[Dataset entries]

§

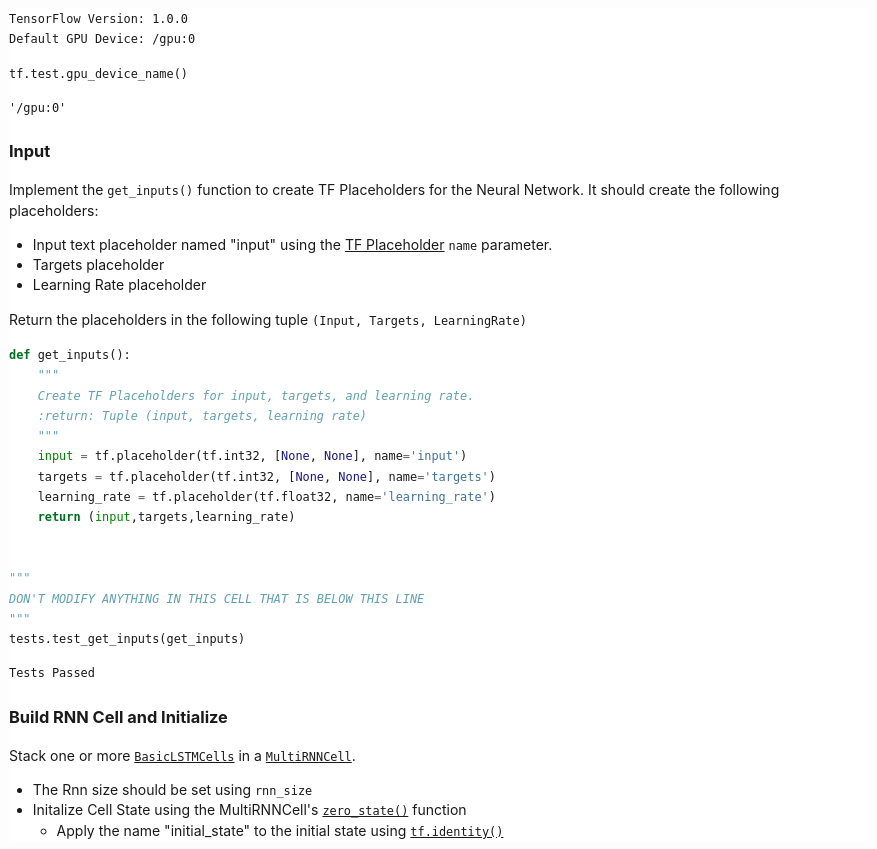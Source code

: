     TensorFlow Version: 1.0.0
    Default GPU Device: /gpu:0



```python
tf.test.gpu_device_name()
```




    '/gpu:0'



### Input
Implement the `get_inputs()` function to create TF Placeholders for the Neural Network.  It should create the following placeholders:
- Input text placeholder named "input" using the [TF Placeholder](https://www.tensorflow.org/api_docs/python/tf/placeholder) `name` parameter.
- Targets placeholder
- Learning Rate placeholder

Return the placeholders in the following tuple `(Input, Targets, LearningRate)`


```python
def get_inputs():
    """
    Create TF Placeholders for input, targets, and learning rate.
    :return: Tuple (input, targets, learning rate)
    """
    input = tf.placeholder(tf.int32, [None, None], name='input')
    targets = tf.placeholder(tf.int32, [None, None], name='targets')
    learning_rate = tf.placeholder(tf.float32, name='learning_rate')
    return (input,targets,learning_rate)


"""
DON'T MODIFY ANYTHING IN THIS CELL THAT IS BELOW THIS LINE
"""
tests.test_get_inputs(get_inputs)
```

    Tests Passed


### Build RNN Cell and Initialize
Stack one or more [`BasicLSTMCells`](https://www.tensorflow.org/api_docs/python/tf/contrib/rnn/BasicLSTMCell) in a [`MultiRNNCell`](https://www.tensorflow.org/api_docs/python/tf/contrib/rnn/MultiRNNCell).
- The Rnn size should be set using `rnn_size`
- Initalize Cell State using the MultiRNNCell's [`zero_state()`](https://www.tensorflow.org/api_docs/python/tf/contrib/rnn/MultiRNNCell#zero_state) function
    - Apply the name "initial_state" to the initial state using [`tf.identity()`](https://www.tensorflow.org/api_docs/python/tf/identity)
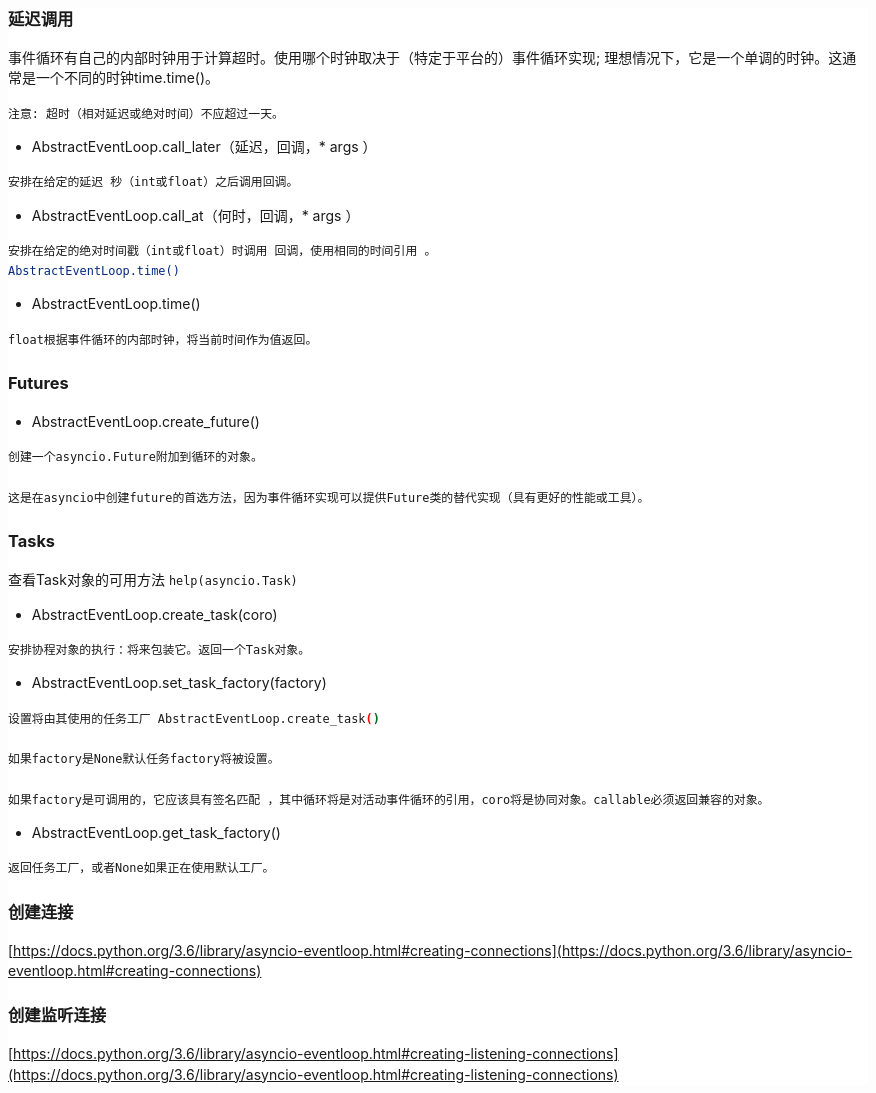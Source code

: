 ### 延迟调用
事件循环有自己的内部时钟用于计算超时。使用哪个时钟取决于（特定于平台的）事件循环实现; 理想情况下，它是一个单调的时钟。这通常是一个不同的时钟time.time()。
```
注意: 超时（相对延迟或绝对时间）不应超过一天。
```
- AbstractEventLoop.call_later（延迟，回调，* args ）
```bash
安排在给定的延迟 秒（int或float）之后调用回调。
```

- AbstractEventLoop.call_at（何时，回调，* args ）
```bash
安排在给定的绝对时间戳（int或float）时调用 回调，使用相同的时间引用 。
AbstractEventLoop.time()
```
- AbstractEventLoop.time()
```bash
float根据事件循环的内部时钟，将当前时间作为值返回。
```

### Futures
- AbstractEventLoop.create_future()
```bash
创建一个asyncio.Future附加到循环的对象。

这是在asyncio中创建future的首选方法，因为事件循环实现可以提供Future类的替代实现（具有更好的性能或工具）。
```

### Tasks
查看Task对象的可用方法
`help(asyncio.Task)`

- AbstractEventLoop.create_task(coro)
```bash
安排协程对象的执行：将来包装它。返回一个Task对象。
```

- AbstractEventLoop.set_task_factory(factory)
```bash
设置将由其使用的任务工厂 AbstractEventLoop.create_task()

如果factory是None默认任务factory将被设置。

如果factory是可调用的，它应该具有签名匹配 ，其中循环将是对活动事件循环的引用，coro将是协同对象。callable必须返回兼容的对象。
```
- AbstractEventLoop.get_task_factory()
```bash
返回任务工厂，或者None如果正在使用默认工厂。
```

### 创建连接
[https://docs.python.org/3.6/library/asyncio-eventloop.html#creating-connections](https://docs.python.org/3.6/library/asyncio-eventloop.html#creating-connections)

### 创建监听连接
[https://docs.python.org/3.6/library/asyncio-eventloop.html#creating-listening-connections](https://docs.python.org/3.6/library/asyncio-eventloop.html#creating-listening-connections)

§

**What this task involves:** Copy each of the entries above precisely, and drop whatever pictures they hold.

**Output of the task:**
Source code

:     TensorFlow Version: 1.0.0
    Default GPU Device: /gpu:0



```python
tf.test.gpu_device_name()
```




    '/gpu:0'



### Input
Implement the `get_inputs()` function to create TF Placeholders for the Neural Network.  It should create the following placeholders:
- Input text placeholder named "input" using the [TF Placeholder](https://www.tensorflow.org/api_docs/python/tf/placeholder) `name` parameter.
- Targets placeholder
- Learning Rate placeholder

Return the placeholders in the following tuple `(Input, Targets, LearningRate)`


```python
def get_inputs():
    """
    Create TF Placeholders for input, targets, and learning rate.
    :return: Tuple (input, targets, learning rate)
    """
    input = tf.placeholder(tf.int32, [None, None], name='input')
    targets = tf.placeholder(tf.int32, [None, None], name='targets')
    learning_rate = tf.placeholder(tf.float32, name='learning_rate')
    return (input,targets,learning_rate)


"""
DON'T MODIFY ANYTHING IN THIS CELL THAT IS BELOW THIS LINE
"""
tests.test_get_inputs(get_inputs)
```

    Tests Passed


### Build RNN Cell and Initialize
Stack one or more [`BasicLSTMCells`](https://www.tensorflow.org/api_docs/python/tf/contrib/rnn/BasicLSTMCell) in a [`MultiRNNCell`](https://www.tensorflow.org/api_docs/python/tf/contrib/rnn/MultiRNNCell).
- The Rnn size should be set using `rnn_size`
- Initalize Cell State using the MultiRNNCell's [`zero_state()`](https://www.tensorflow.org/api_docs/python/tf/contrib/rnn/MultiRNNCell#zero_state) function
    - Apply the name "initial_state" to the initial state using [`tf.identity()`](https://www.tensorflow.org/api_docs/python/tf/identity)
Source code

: ### 延迟调用
事件循环有自己的内部时钟用于计算超时。使用哪个时钟取决于（特定于平台的）事件循环实现; 理想情况下，它是一个单调的时钟。这通常是一个不同的时钟time.time()。
```
注意: 超时（相对延迟或绝对时间）不应超过一天。
```
- AbstractEventLoop.call_later（延迟，回调，* args ）
```bash
安排在给定的延迟 秒（int或float）之后调用回调。
```

- AbstractEventLoop.call_at（何时，回调，* args ）
```bash
安排在给定的绝对时间戳（int或float）时调用 回调，使用相同的时间引用 。
AbstractEventLoop.time()
```
- AbstractEventLoop.time()
```bash
float根据事件循环的内部时钟，将当前时间作为值返回。
```

### Futures
- AbstractEventLoop.create_future()
```bash
创建一个asyncio.Future附加到循环的对象。

这是在asyncio中创建future的首选方法，因为事件循环实现可以提供Future类的替代实现（具有更好的性能或工具）。
```

### Tasks
查看Task对象的可用方法
`help(asyncio.Task)`

- AbstractEventLoop.create_task(coro)
```bash
安排协程对象的执行：将来包装它。返回一个Task对象。
```

- AbstractEventLoop.set_task_factory(factory)
```bash
设置将由其使用的任务工厂 AbstractEventLoop.create_task()

如果factory是None默认任务factory将被设置。

如果factory是可调用的，它应该具有签名匹配 ，其中循环将是对活动事件循环的引用，coro将是协同对象。callable必须返回兼容的对象。
```
- AbstractEventLoop.get_task_factory()
```bash
返回任务工厂，或者None如果正在使用默认工厂。
```

### 创建连接
[https://docs.python.org/3.6/library/asyncio-eventloop.html#creating-connections](https://docs.python.org/3.6/library/asyncio-eventloop.html#creating-connections)

### 创建监听连接
[https://docs.python.org/3.6/library/asyncio-eventloop.html#creating-listening-connections](https://docs.python.org/3.6/library/asyncio-eventloop.html#creating-listening-connections)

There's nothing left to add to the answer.